Firefox 4 introduces another feature, called Switch to Tab, to help you tame your tabs. As in the previous version of Firefox, when you type text in the address bar, Firefox searches through your history, previous searches and sites you've bookmarked and shows likely matches in a drop-down list below the address bar. Now, however, it also searches through any tabs you have open.
If it finds any matches in your open tabs, it shows a "Switch to tab" icon below the Web page's title in the drop-down list. To go to the tab, click the icon. As with Panorama, this feature searches only the URLs and words in the titles of open tabs, not the content of the sites themselves.
Although the feature is useful, it could be improved. Any search results that match open tabs get mixed in with your history list, previous searches and so on. So it's difficult to see at a glance if your matches are in open tabs.
In addition, you may get multiple matches for the same Web page. If you type "cn" into the address bar, for example, and you have CNN.com open, you may see two matches for it: one from your history list, and another showing it's an open tab. Switch to Tab would be more useful if it showed matching tab search results separately -- on the top of the list, perhaps.
With Firefox 4, you can also permanently pin a tab to the left of the tab bar. That way, the tab is always there, even when you restart Firefox. It's a moderately useful feature, but doesn't go as far as similar Chrome or Internet Explorer features, both of which also let you pin tabs. In Chrome you can also create a shortcut on your desktop to launch a site, while in Internet Explorer 9 you can pin a site to your taskbar in Windows 7.
If you use Firefox on different computers, operating systems and/or devices, you'll be pleased with Firefox Sync, introduced in this new version. Firefox Sync can synchronize bookmarks, browsing history, passwords and open tabs.
If you use Firefox on a Mac and a PC, for example, Firefox Sync will automatically keep all of that in sync between them. And it will also work with the Firefox mobile browser, currently in beta. To do this, you'll have to first set up a Firefox Sync account, and then follow the instructions for using multiple devices. It's a simple and straightforward process.

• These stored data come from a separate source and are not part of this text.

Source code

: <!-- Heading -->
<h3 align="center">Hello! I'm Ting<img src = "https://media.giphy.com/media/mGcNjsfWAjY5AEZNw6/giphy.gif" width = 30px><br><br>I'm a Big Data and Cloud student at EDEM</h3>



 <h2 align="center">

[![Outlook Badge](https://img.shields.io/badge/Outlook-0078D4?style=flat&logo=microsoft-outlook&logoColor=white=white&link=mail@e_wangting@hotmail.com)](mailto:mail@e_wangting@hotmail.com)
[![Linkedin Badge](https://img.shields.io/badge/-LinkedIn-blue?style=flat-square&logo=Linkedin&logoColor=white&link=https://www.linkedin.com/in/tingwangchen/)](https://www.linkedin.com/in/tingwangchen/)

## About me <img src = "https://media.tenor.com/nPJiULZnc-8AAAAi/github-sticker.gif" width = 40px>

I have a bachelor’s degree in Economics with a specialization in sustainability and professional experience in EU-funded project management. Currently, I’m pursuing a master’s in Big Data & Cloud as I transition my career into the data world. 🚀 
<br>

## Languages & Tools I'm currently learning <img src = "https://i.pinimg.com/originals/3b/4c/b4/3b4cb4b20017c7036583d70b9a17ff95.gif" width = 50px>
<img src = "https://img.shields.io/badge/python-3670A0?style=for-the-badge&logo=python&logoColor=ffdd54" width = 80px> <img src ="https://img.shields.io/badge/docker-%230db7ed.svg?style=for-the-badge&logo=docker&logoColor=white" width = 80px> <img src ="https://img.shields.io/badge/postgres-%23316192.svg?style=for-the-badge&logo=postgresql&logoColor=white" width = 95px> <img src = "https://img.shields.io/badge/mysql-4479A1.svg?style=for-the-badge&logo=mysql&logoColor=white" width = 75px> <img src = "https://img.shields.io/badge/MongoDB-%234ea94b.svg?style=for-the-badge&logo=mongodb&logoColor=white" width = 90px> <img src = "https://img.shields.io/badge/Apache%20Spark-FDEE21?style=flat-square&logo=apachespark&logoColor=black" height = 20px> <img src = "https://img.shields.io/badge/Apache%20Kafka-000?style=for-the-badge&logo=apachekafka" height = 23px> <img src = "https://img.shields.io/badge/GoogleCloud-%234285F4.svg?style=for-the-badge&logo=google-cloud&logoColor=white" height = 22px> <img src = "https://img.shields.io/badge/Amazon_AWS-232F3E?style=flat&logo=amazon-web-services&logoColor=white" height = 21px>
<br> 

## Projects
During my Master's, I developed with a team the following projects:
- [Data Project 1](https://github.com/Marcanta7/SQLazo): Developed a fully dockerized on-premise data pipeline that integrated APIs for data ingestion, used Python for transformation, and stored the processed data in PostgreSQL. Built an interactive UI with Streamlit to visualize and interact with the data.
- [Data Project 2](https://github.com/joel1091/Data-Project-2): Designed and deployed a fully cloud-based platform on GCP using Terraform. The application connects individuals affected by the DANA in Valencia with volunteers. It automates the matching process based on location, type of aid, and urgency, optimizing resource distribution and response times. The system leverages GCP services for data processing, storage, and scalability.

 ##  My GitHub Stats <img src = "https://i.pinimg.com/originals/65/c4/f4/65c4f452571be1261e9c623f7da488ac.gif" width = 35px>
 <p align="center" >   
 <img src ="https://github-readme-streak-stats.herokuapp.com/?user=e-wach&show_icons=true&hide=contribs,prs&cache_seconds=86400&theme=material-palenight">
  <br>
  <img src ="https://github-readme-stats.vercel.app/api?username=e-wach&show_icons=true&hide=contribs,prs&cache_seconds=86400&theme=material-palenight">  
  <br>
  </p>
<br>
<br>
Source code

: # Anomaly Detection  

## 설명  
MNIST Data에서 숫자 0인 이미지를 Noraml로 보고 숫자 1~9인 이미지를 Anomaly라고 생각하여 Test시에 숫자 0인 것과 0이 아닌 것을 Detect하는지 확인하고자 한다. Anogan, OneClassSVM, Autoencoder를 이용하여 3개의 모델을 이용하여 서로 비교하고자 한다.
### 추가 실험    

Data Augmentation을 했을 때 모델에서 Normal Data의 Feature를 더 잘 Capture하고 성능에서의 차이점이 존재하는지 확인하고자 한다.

You can even simultaneously display open tabs from another computer running Firefox. You click the Down arrow at the right of all of your open tabs and select "Tabs from other computers," and you'll see a listing of all of your open tabs on another computer or device. Double-click any of them to open it.
But the tab-sharing feature can be confusing to use. If you are displaying the tabs from another computer, and new tabs are added or closed on the other computer, your display won't update -- it will only show the tabs that were open at the time you asked to see them. In order to see the currently opened tabs, you have to close the page and then ask to see the tabs from another computer again.
Firefox Sync is not completely new to Firefox. In 2007, Mozilla began a syncing project called Weave that is available as an add-on to previous Firefox versions as well as for iPhones, BlackBerry phones and as a beta for Android phones. However, with Firefox 4, it's baked directly into the browser for the first time.
Firefox Sync may not be that useful to those who use different browsers. For them, a better bet is Xmarks, which synchronizes browser bookmarks and passwords for Firefox, Safari, Internet Explorer and Chrome.